Ebenso begrüßte er auch Gaumusikwart Willi Osterholzer, der das Gauliedersingen mit lustigen Geschichten auflockerte. Willi Osterholzer gedachte in seiner Begrüßung dem Ehrenvorstand des HTV „Inntaler Buam“, Franz Stempfl, der im Jahr 1964 das Gauliedersingen im Dreiflüsse Trachtengau ins Leben gerufen hat. Franz Stempfl war im Februar mit 87 Jahren verstorben.

Den Auftakt beim 54. Gauliedersingen und -Musizieren machte die Hinterbauern Musi aus Aigen am Inn. Eine kleine Besonderheit unter den Stubenmusikgruppen ist die Hutthurmer Hackbrettmusi. Denn wie der Name schon sagt, spielen die fünf Trachtlerinnen des Trachtenvereins Auberg mit drei Hackbrettern, Gitarre und Bass Volksmusik mit Herz und Seele. Mit der Kellberger Trachtlermusi (Tobias und Nadine Anetzberger mit Harmonika und Gitarre) und den Geschwistern Tobias, Anna und Eva Möckl (Harmonika, Hackbrett und Gitarre) hat Willi Osterholzer auch Nachwuchstalente zum Gauliedersingen eingeladen.

„Ihr seid aber nicht nur zum Zuhören hier,“ meinte der Gaumusikwart und forderte die Besucher auf kräftig mitzusingen. Denn er hatte die Texte gut bekannter Volkslieder, wie den „Fridolin“, zum Mitsingen ausgeteilt. Dieses gemeinsame Singen hob auch Hutthurms 3. Bürgermeister Max Draxinger in seinem Grußwort heraus.

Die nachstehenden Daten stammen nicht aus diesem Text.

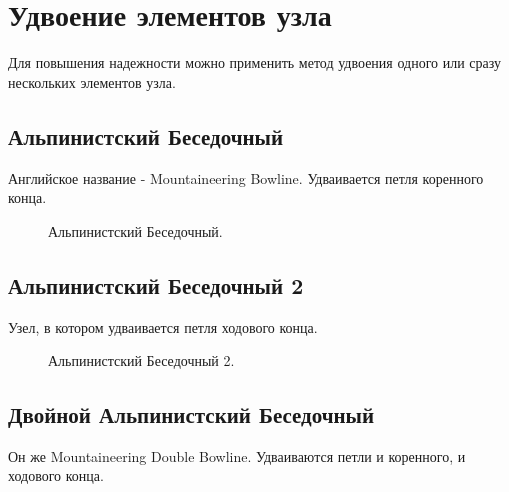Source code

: \documentclass{artikel1}
\begin{document}
\section{Удвоение элементов узла}

Для повышения надежности можно применить метод удвоения одного или сразу нескольких элементов узла.

\subsection{Альпинистский Беседочный}

Английское название - Mountaineering Bowline. Удваивается петля коренного конца.

\begin{figure}[H]\centering
	\begin{minipage}{1\linewidth}
		\begin{center}
			\tcbox[enhanced jigsaw,colframe=black,opacityframe=0.5,opacityback=0.5]
			{\centering{}}
		\end{center}
	\end{minipage}
\caption{Альпинистский Беседочный.}
\label{ris:Besedochny-Mountaineering}
\end{figure}

\subsection{Альпинистский Беседочный 2}

Узел, в котором удваивается петля ходового конца.

\begin{figure}[H]\centering
	\begin{minipage}{1\linewidth}
		\begin{center}
			\tcbox[enhanced jigsaw,colframe=black,opacityframe=0.5,opacityback=0.5]
			{\centering{}}
		\end{center}
	\end{minipage}
\caption{Альпинистский Беседочный 2.}
\label{ris:Besedochny-Mountaineering-2}
\end{figure}

\subsection{Двойной Альпинистский Беседочный}

Он же Mountaineering Double Bowline. Удваиваются петли и коренного, и ходового конца.
\end{document}
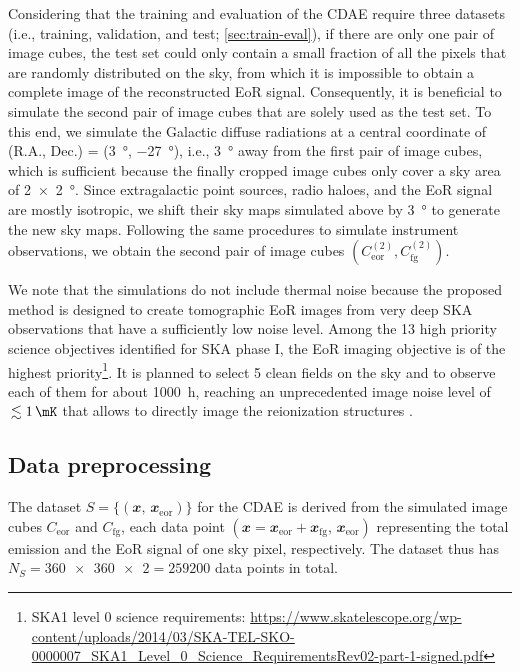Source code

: \documentclass[fleqn,usenatbib]{mnras}
\newcommand{\R}[1]{\mathrm{#1}}
\newcommand{\B}[1]{\mathbfit{#1}}
\newcommand{\editone}[1]{{\leavevmode\color{cyan}#1}}
\begin{document}
\editone{%
Considering that the training and evaluation of the CDAE require three
datasets (i.e., training, validation, and test; \autoref{sec:train-eval}),
if there are only one pair of image cubes, the test set could only contain
a small fraction of all the pixels that are randomly distributed on the
sky, from which it is impossible to obtain a complete image of the
reconstructed EoR signal.
Consequently, it is beneficial to simulate the second pair of image cubes
that are solely used as the test set.
To this end, we simulate the Galactic diffuse radiations at a central
coordinate of (R.A., Dec\@.) = (\SI{3}{\degree}, \SI{-27}{\degree}), i.e.,
\SI{3}{\degree} away from the first pair of image cubes, which is
sufficient because the finally cropped image cubes only cover a sky area of
\SI{2 x 2}{\degree}.
Since extragalactic point sources, radio haloes, and the EoR signal are
mostly isotropic, we shift their sky maps simulated above by
\SI{3}{\degree} to generate the new sky maps.
Following the same procedures to simulate instrument observations, we
obtain the second pair of image cubes
$\left( C_{\R{eor}}^{(2)}, C_{\R{fg}}^{(2)} \right)$.

We note that the simulations do not include thermal noise because the
proposed method is designed to create tomographic EoR images from very deep
SKA observations that have a sufficiently low noise level.
Among the 13 high priority science objectives identified for SKA phase I,
the EoR imaging objective is of the highest priority\footnote{\raggedright%
  SKA1 level 0 science requirements:
  \url{https://www.skatelescope.org/wp-content/uploads/2014/03/SKA-TEL-SKO-0000007_SKA1_Level_0_Science_RequirementsRev02-part-1-signed.pdf}}.
It is planned to select 5 clean fields on the sky and to observe each of
them for about \SI{1000}{\hour}, reaching an unprecedented image noise
level of $\,\lesssim \SI{1}{\mK}$ that allows to directly image the
reionization structures
\citep[e.g.,][]{mellema2013rev,mellema2015,koopmans2015rev}.
} %


\subsection{Data preprocessing}
\label{sec:preprocessing}

The dataset $S = \{(\B{x}, \,\B{x}_{\R{eor}})\}$ for the CDAE is derived
from the simulated image cubes $C_{\R{eor}}$ and $C_{\R{fg}}$, each data
point $(\B{x} = \B{x}_{\R{eor}} + \B{x}_{\R{fg}}, \,\B{x}_{\R{eor}})$
representing the total emission and the EoR signal of one sky pixel,
respectively.
\editone{%
The dataset thus has $N_S = \num{360x360 x 2} = \num{259200}$
data points in total.}
\end{document}
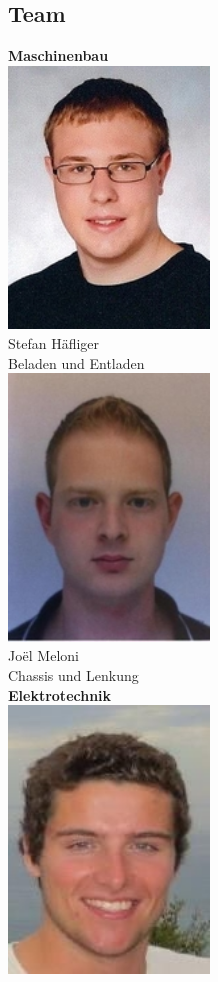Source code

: \subsection{Team}

\begin{minipage}{0.49\textwidth}
\begin{flushleft} \large
\textbf{Maschinenbau}\\[2ex]
\includegraphics[width=0.4\textwidth]{./04_Projektmanagement/fig/stefanhaefliger.jpg}\\
Stefan Häfliger\\
Beladen und Entladen\\[2ex]
\includegraphics[width=0.4\textwidth]{./04_Projektmanagement/fig/joelmeloni.jpg}\\
Joël Meloni\\
Chassis und Lenkung\\[2ex]
\textbf{Elektrotechnik}\\[2ex]
\includegraphics[width=0.4\textwidth]{./04_Projektmanagement/fig/silvanritz.jpg}\\

\end{flushleft}
\end{minipage}
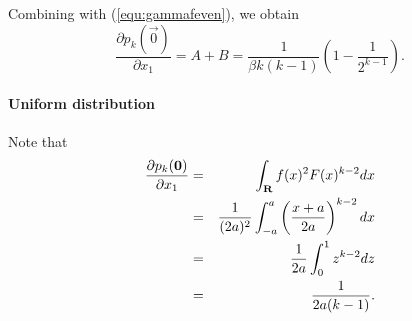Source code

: Combining with (\ref{equ:gammafeven}), we obtain
$$
\frac{\partial p_k(\vec{0})}{\partial x_1} = A+B = \frac{1}{\beta k(k-1)}\left(1-\frac{1}{2^{k-1}}\right).
$$

\paragraph{Uniform distribution} Note that
\begin{eqnarray*}
\frac{\partial p_k(\mathbf{0})}{\partial x_1} &=& \int_{\mathbf{R}} f(x)^2 F(x)^{k-2}dx\\
&=& \frac{1}{(2a)^2}\int_{-a}^a \left(\frac{x+a}{2a}\right)^{k-2}dx\\
&=& \frac{1}{2a} \int_0^1 z^{k-2}dz\\
&=& \frac{1}{2a (k-1)}.
\end{eqnarray*}



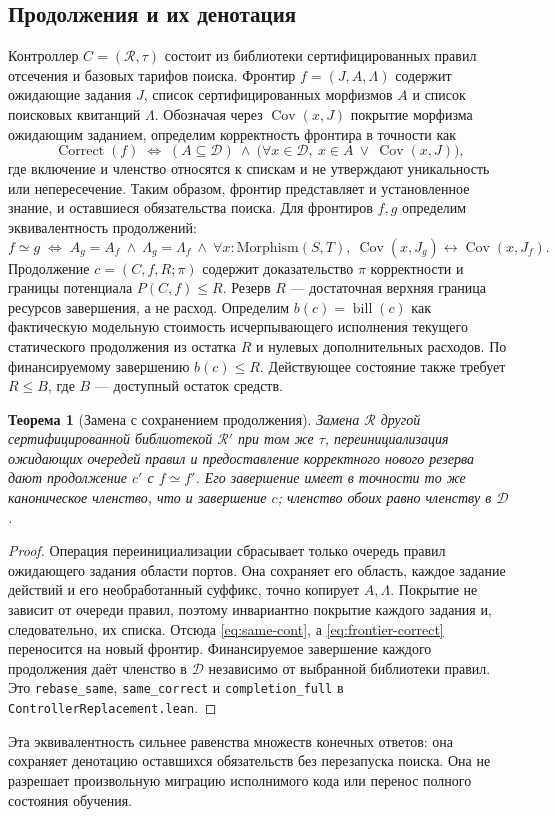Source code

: \documentclass[10pt,a4paper]{article}
\newtheorem{theorem}{Теорема}[section]
\newcommand{\CanonRef}{\mathcal D}
\newcommand{\bill}{\operatorname{bill}}
\newcommand{\Cov}{\operatorname{Cov}}
\newcommand{\Correct}{\operatorname{Correct}}
\newcommand{\rc}[1]{\allowbreak\texttt{#1}\allowbreak}
\begin{document}
\subsection{Продолжения и их денотация}
Контроллер $C=(\mathcal R,\tau)$ состоит из библиотеки сертифицированных правил отсечения и базовых тарифов поиска. Фронтир $f=(J,A,\Lambda)$ содержит ожидающие задания $J$, список сертифицированных морфизмов $A$ и список поисковых квитанций $\Lambda$. Обозначая через $\Cov(x,J)$ покрытие морфизма ожидающим заданием, определим корректность фронтира в точности как
\begin{equation}\label{eq:frontier-correct}
 \Correct(f)\;\Longleftrightarrow\;
 (A\subseteq\CanonRef)\ \land\
 \bigl(\forall x\in\CanonRef,\ x\in A\ \lor\ \Cov(x,J)\bigr),
\end{equation}
где включение и членство относятся к спискам и не утверждают уникальность или непересечение. Таким образом, фронтир представляет и установленное знание, и оставшиеся обязательства поиска. Для фронтиров $f,g$ определим эквивалентность продолжений:
\begin{equation}\label{eq:same-cont}
 f\simeq g\;\Longleftrightarrow\;
 A_g=A_f\ \land\ \Lambda_g=\Lambda_f\ \land\
 \forall x:\mathrm{Morphism}(S,T),\ \Cov(x,J_g)\leftrightarrow\Cov(x,J_f).
\end{equation}
Продолжение $c=(C,f,R;\pi)$ содержит доказательство $\pi$ корректности и границы потенциала $P(C,f)\le R$. Резерв $R$ --- достаточная верхняя граница ресурсов завершения, а не расход. Определим $b(c)=\bill(c)$ как фактическую модельную стоимость исчерпывающего исполнения текущего статического продолжения из остатка $R$ и нулевых дополнительных расходов. По финансируемому завершению $b(c)\le R$. Действующее состояние также требует $R\le B$, где $B$ --- доступный остаток средств.

\begin{theorem}[Замена с сохранением продолжения]\label{thm:rebase}
Замена $\mathcal R$ другой сертифицированной библиотекой $\mathcal R'$ при том же $\tau$, переинициализация ожидающих очередей правил и предоставление корректного нового резерва дают продолжение $c'$ с $f\simeq f'$. Его завершение имеет в точности то же каноническое членство, что и завершение $c$; членство обоих равно членству в $\CanonRef$.
\end{theorem}
\begin{proof}
Операция переинициализации сбрасывает только очередь правил ожидающего задания области портов. Она сохраняет его область, каждое задание действий и его необработанный суффикс, точно копирует $A,\Lambda$. Покрытие не зависит от очереди правил, поэтому инвариантно покрытие каждого задания и, следовательно, их списка. Отсюда \eqref{eq:same-cont}, а \eqref{eq:frontier-correct} переносится на новый фронтир. Финансируемое завершение каждого продолжения даёт членство в $\CanonRef$ независимо от выбранной библиотеки правил. Это \rc{rebase\_same}, \rc{same\_correct} и \rc{completion\_full} в \rc{ControllerReplacement.lean}.
\end{proof}
Эта эквивалентность сильнее равенства множеств конечных ответов: она сохраняет денотацию оставшихся обязательств без перезапуска поиска. Она не разрешает произвольную миграцию исполнимого кода или перенос полного состояния обучения.
\end{document}
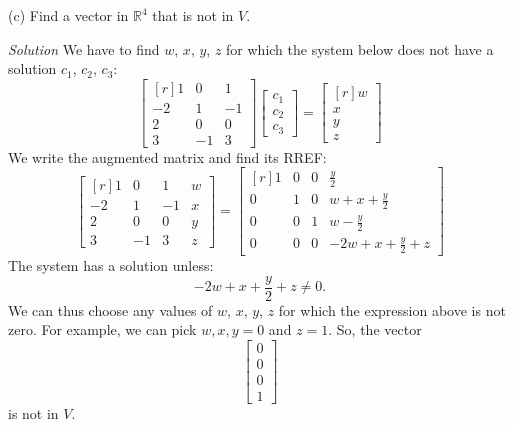 \documentclass[12pt]{article}
\begin{document}
\medskip
(c) Find a vector in $\mathbb{R}^4$ that is not in $V$.

\emph{Solution} We have to find $w$, $x$, $y$, $z$ for which the system below does not have a solution $c_1$, $c_2$, $c_3$:
\[
\left[\begin{matrix*}[r]1 & 0 & 1\\-2 & 1 & -1\\2 & 0 & 0\\3 & -1 & 3\end{matrix*}\right]
\begin{bmatrix}c_1\\c_2\\c_3\end{bmatrix}=
\left[\begin{matrix*}[r]w\\x\\y\\z\end{matrix*}\right]
\]
We write the augmented matrix and find its RREF:
\[
\left[\begin{matrix*}[r]1 & 0 & 1 & w\\-2 & 1 & -1 & x\\2 & 0 & 0 & y\\3 & -1 & 3 & z\end{matrix*}\right]=
\left[\begin{matrix*}[r]1 & 0 & 0 & \frac{y}{2}\\
0 & 1 & 0 &  w + x + \frac{y}{2}\\
0 & 0 & 1 &  w - \frac{y}{2}\\
0 & 0 & 0 & - 2 w + x + \frac{y}{2} + z\end{matrix*}\right]
\]
The system has a solution unless:
\[
- 2 w + x + \frac{y}{2} + z\ne 0.
\]
We can thus choose any values of $w$, $x$, $y$, $z$ for which the expression above is not zero. For example, we can pick $w,x,y=0$ and $z=1$. So, the vector
\[
\begin{bmatrix}0\\0\\0\\1\end{bmatrix}
\]
is not in $V$.
\proofend
\end{document}

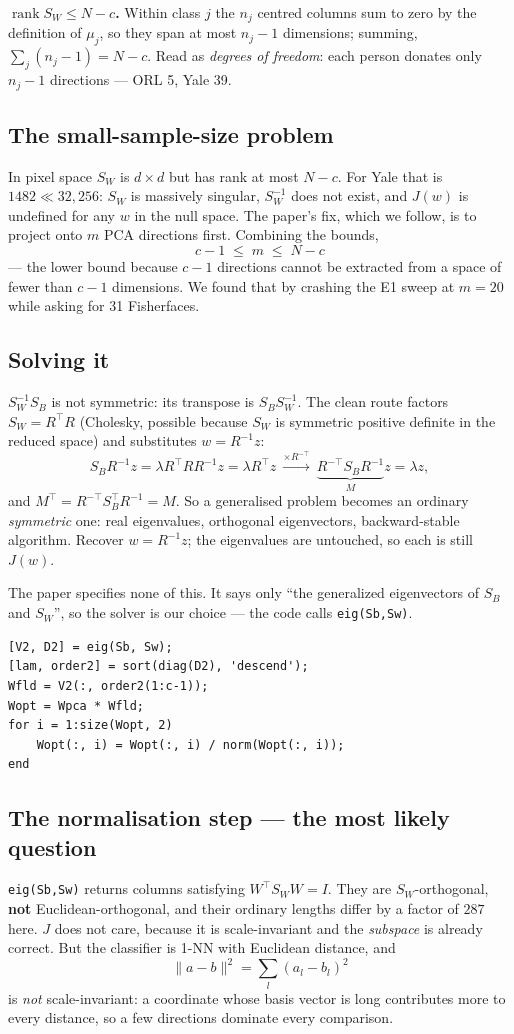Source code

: \documentclass[11pt]{article}
\newcommand{\T}{^{\top}}
\begin{document}
\textbf{$\operatorname{rank}S_W\le N-c$.} Within class $j$ the $n_j$ centred
columns sum to zero by the definition of $\mu_j$, so they span at most $n_j-1$
dimensions; summing, $\sum_j(n_j-1)=N-c$. Read as \emph{degrees of freedom}:
each person donates only $n_j-1$ directions --- ORL 5, Yale 39.

\subsection{The small-sample-size problem}
In pixel space $S_W$ is $d\times d$ but has rank at most $N-c$. For Yale that
is $1482\ll32{,}256$: $S_W$ is massively singular, $S_W^{-1}$ does not exist,
and $J(w)$ is undefined for any $w$ in the null space. The paper's fix, which
we follow, is to project onto $m$ PCA directions first. Combining the bounds,
\[ \boxed{\,c-1\;\le\;m\;\le\;N-c\,} \]
--- the lower bound because $c-1$ directions cannot be extracted from a space
of fewer than $c-1$ dimensions. We found that by crashing the E1 sweep at
$m=20$ while asking for 31 Fisherfaces.

\subsection{Solving it}
$S_W^{-1}S_B$ is not symmetric: its transpose is $S_BS_W^{-1}$. The clean route
factors $S_W=R\T R$ (Cholesky, possible because $S_W$ is symmetric positive
definite in the reduced space) and substitutes $w=R^{-1}z$:
\[ S_BR^{-1}z=\lambda R\T RR^{-1}z=\lambda R\T z
   \ \xrightarrow{\times R^{-\top}}\
   \underbrace{R^{-\top}S_BR^{-1}}_{M}z=\lambda z, \]
and $M\T=R^{-\top}S_B\T R^{-1}=M$. So a generalised problem becomes an ordinary
\emph{symmetric} one: real eigenvalues, orthogonal eigenvectors, backward-stable
algorithm. Recover $w=R^{-1}z$; the eigenvalues are untouched, so each is still
$J(w)$.

The paper specifies none of this. It says only ``the generalized eigenvectors of
$S_B$ and $S_W$'', so the solver is our choice --- the code calls
\texttt{eig(Sb,Sw)}.

\begin{lstlisting}
[V2, D2] = eig(Sb, Sw);
[lam, order2] = sort(diag(D2), 'descend');
Wfld = V2(:, order2(1:c-1));
Wopt = Wpca * Wfld;
for i = 1:size(Wopt, 2)
    Wopt(:, i) = Wopt(:, i) / norm(Wopt(:, i));
end
\end{lstlisting}

\subsection{The normalisation step --- the most likely question}
\texttt{eig(Sb,Sw)} returns columns satisfying $W\T S_WW=I$. They are
$S_W$-orthogonal, \textbf{not} Euclidean-orthogonal, and their ordinary lengths
differ by a factor of $287$ here. $J$ does not care, because it is
scale-invariant and the \emph{subspace} is already correct. But the classifier
is 1-NN with Euclidean distance, and
\[ \|a-b\|^2=\sum_l (a_l-b_l)^2 \]
is \emph{not} scale-invariant: a coordinate whose basis vector is long
contributes more to every distance, so a few directions dominate every
comparison.
\end{document}

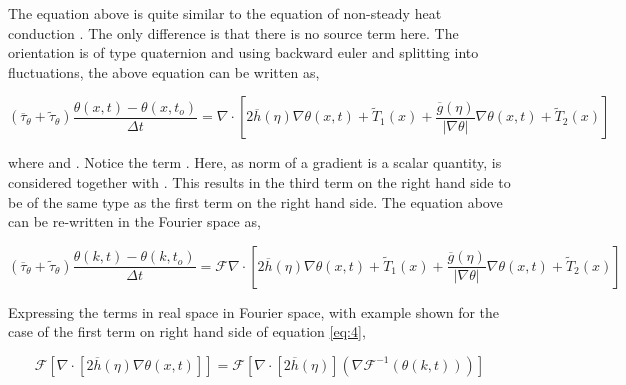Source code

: \documentclass[a4paper,11pt,dvipsnames]{article}
\begin{document}
The equation above is quite similar to the equation of non-steady heat conduction \cite{Shanthraj2019}. 
The only difference is that there is no source term here. 
The orientation \mathsym{\theta} is of type quaternion and 
using backward euler and splitting into fluctuations, the above equation can be written as, 

\begin{equation}
\left ( \overline{\tau}_\theta + \tilde{\tau}_\theta \right ) \frac{\theta (x,t) - \theta (x,t_o)}{\Delta t} = 
\nabla \cdot \left [ 2 \overline{h}(\eta) \nabla \theta (x,t) + \tilde{T}_1 (x) + 
\frac{\overline{g}(\eta)}{\left | \nabla \theta \right |} \nabla \theta (x,t) + \tilde{T}_2 (x)\right ] \label{eq:3}
\end{equation}

where  and 
. 
Notice the term . 
Here, as norm of a gradient is a scalar quantity, \mathsym{\left | \nabla \theta \right |} is 
considered together with . 
This results in the third term on the right hand side to be of the same type as the first term on the right hand side. 
The equation above can be re-written in the Fourier space as,

\begin{equation}
\left ( \overline{\tau}_\theta + \tilde{\tau}_\theta \right ) \frac{\theta (k,t) - \theta (k,t_o)}{\Delta t} = 
\mathcal{F} \nabla \cdot \left [ 2 \overline{h}(\eta) \nabla \theta (x,t) + \tilde{T}_1 (x) + 
\frac{\overline{g}(\eta)}{\left | \nabla \theta \right |} \nabla \theta (x,t) + \tilde{T}_2 (x)\right ] \label{eq:4}
\end{equation}

Expressing the terms in real space in Fourier space, with example shown for the case of the first term on right hand side of 
equation \ref{eq:4}, 

\begin{equation}
\mathcal{F} \left [ \nabla \cdot \left [ 2 \overline{h}(\eta) \nabla \theta (x,t) \right ] \right ] = 
\mathcal{F} \left [ \nabla \cdot \left [ 2 \overline{h}(\eta) \right ] \left ( \nabla \mathcal{F}^{-1} \left (\theta (k,t) \right ) \right ) \right ] \label{eq:5}
\end{equation}
\end{document}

Er kann sich noch gut an Zeiten erinnern, als nach Gemeinderatssitzungen gemeinsam im Wirtshaus gesungen wurde. Daher ist es für ihn die Brauchtums- und Musikpflege durch die Trachtenvereine wichtig.

Gauvorstand Walter Söldner bedankte sich beim Trachtenverein „Berglabuam“ Auberg für die Organisation des Gauliedersingen und -musizierens. Besonders erfreut zeigte er sich, dass sich junge Trachtler für die Volksmusik begeistern und sich auch Zeit dafür nehmen. Für den Gauvorstand zeigt sich bei Veranstaltungen wie dem Gauliedersingen und -musizieren, dass das Sprichwort „Wo man singt und musiziert, da lass‘ dich ruhig nieder!“ seine Berechtigung hat.

Die mitwirkenden Gruppen beim Gauliedersingen und -musizieren zusammen mit Gauvorstand Walter Söldner (l.), 3. Bgm. Max Draxinger (hinten Mitte) und der Vorstand des HTV „Berglabuam“ Auberg, Erwin Hagelmüller (r.)